Pelosi To Meet With Reid Tonight About Wall Street Commission
House Speaker Nancy Pelosi will meet with Sen. Majority Leader Harry Reid tonight--a weekly meeting--and will discuss the creation of a congressional panel to investigate the causes of the financial crisis and worsening recession, Hill sources say.
In 1933, a Sicilian-born American lawyer named Ferdinand Pecora became the chief counsel to the Senate Banking Committee, and conducted a wide-ranging investigation on the causes of the financial crisis that prefigured the Great Depression. Today, Pelosi says she wants Congress to take a similar look into the collapse on Wall Street.
Reid spokesman Jim Manley says that the majority leader is broadly sympathetic to the idea of congressional action, but notes that a panel could be figured in a number of different ways.
Pelosi plans to speak with House Financial Services Chairman Barney Frank about a new Pecora commission later this week. Frank has also articulated support for the idea.
I'm awaiting a response from Senate Banking Committee Chairman Chris Dodd's office on whether he'd support a process along these lines, and will report back when it comes in.




















Good. Congress needs to do this. The US Taxpayer has a right to know why our taxpayer dollars went to Corrupt Greedy Banks like Citigroup and Goldman Sachs.
Then DOJ needs to throw the Greedy Banksters/Fraudsters in Jail for a long, long time.
April 21, 2009 7:53 PM | Reply | Permalink
Reid spokesman Jim Manley says that the majority leader is broadly sympathetic to the idea of congressional action, but notes that a panel could be figured in a number of different ways.
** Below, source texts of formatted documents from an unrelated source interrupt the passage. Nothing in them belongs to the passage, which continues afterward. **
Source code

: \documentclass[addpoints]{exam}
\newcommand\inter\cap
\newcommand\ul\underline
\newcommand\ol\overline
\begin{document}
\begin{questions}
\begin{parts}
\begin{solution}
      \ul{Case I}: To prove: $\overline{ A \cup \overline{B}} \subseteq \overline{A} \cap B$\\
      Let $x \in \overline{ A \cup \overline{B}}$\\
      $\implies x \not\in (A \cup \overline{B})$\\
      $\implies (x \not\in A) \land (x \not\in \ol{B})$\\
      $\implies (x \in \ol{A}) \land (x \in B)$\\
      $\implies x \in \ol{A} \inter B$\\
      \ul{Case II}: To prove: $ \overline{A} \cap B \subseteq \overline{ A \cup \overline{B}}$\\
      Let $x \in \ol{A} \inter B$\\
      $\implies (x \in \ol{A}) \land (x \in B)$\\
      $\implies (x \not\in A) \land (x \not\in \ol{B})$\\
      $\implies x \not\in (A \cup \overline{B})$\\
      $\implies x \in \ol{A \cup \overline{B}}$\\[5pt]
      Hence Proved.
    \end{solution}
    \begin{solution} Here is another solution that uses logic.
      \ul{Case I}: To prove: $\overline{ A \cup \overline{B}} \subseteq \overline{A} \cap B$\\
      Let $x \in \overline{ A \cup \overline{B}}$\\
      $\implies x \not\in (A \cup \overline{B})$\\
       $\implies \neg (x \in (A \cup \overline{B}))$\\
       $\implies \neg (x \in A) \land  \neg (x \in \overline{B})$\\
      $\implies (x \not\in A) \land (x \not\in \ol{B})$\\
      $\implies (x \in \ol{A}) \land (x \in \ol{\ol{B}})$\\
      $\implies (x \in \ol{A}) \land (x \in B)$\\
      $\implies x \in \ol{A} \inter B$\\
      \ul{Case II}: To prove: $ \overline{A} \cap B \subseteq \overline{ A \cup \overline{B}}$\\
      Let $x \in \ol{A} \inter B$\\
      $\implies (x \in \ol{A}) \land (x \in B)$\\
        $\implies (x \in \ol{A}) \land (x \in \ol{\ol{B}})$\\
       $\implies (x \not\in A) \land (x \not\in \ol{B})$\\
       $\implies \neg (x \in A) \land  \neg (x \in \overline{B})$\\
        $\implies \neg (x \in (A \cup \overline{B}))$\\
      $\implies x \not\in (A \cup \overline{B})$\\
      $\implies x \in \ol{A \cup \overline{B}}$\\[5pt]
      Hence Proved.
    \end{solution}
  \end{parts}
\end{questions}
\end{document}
==============================================
Furthermore, Mr. Manley noted, it may take time for Harry Reid to figure out how best to cave in to the Republican minority.
~
April 22, 2009 12:22 AM | Reply | Permalink
Why the hell does she need to talk to Harry about this? The Pecora inquiry wasn't a bicameral Joint Committee or a Special Blue Ribbon whosiwhatsis, it was an investigation by a standing committee of the Senate. If Pelosi genuinely wants to reenact it, she should give the job to one or more of her own committees. Hire a good staff and go at it. Use your goddamn subpoena power for something other than grandstanding for once.
There's no reason the Senate, dedicated enemy of common sense policy and plain truth, needs to be a part of it. Let them do their own investigation. Make it something Harry Reid and Chuck Schumer have to endorse, and nothing will happen. Might as well just ask Phil Gramm to run it.
April 22, 2009 3:20 AM | Reply | Permalink
Lighten up there mate! Let Pelosi court the powers within Congress. I suspect they may be seeing the first signs of a gathering storm over the public's interest in reviewing the history of how we got into this mess so as to offset the pain of handing over trillions of taxpayer dollars to the financial sector that looks guilty as hell of squandering our national wealth for personal perks. I have the patience to wait and see them get their $hit together, minus repuglicans, and peel back the sordid deeds of financial and repuglican efforts to undermine the financial foundation for personal and political gains, and profits at the expense of the public retirement investments and savings.
April 22, 2009 6:42 AM | Reply | Permalink
The real question is whether the commission will be run by experts who can ask the right questions (think Elizabeth Warren) or by blowhard politicans who will use up all the commission's time for their inane questions (think ... well, just about any member of the U.S. House).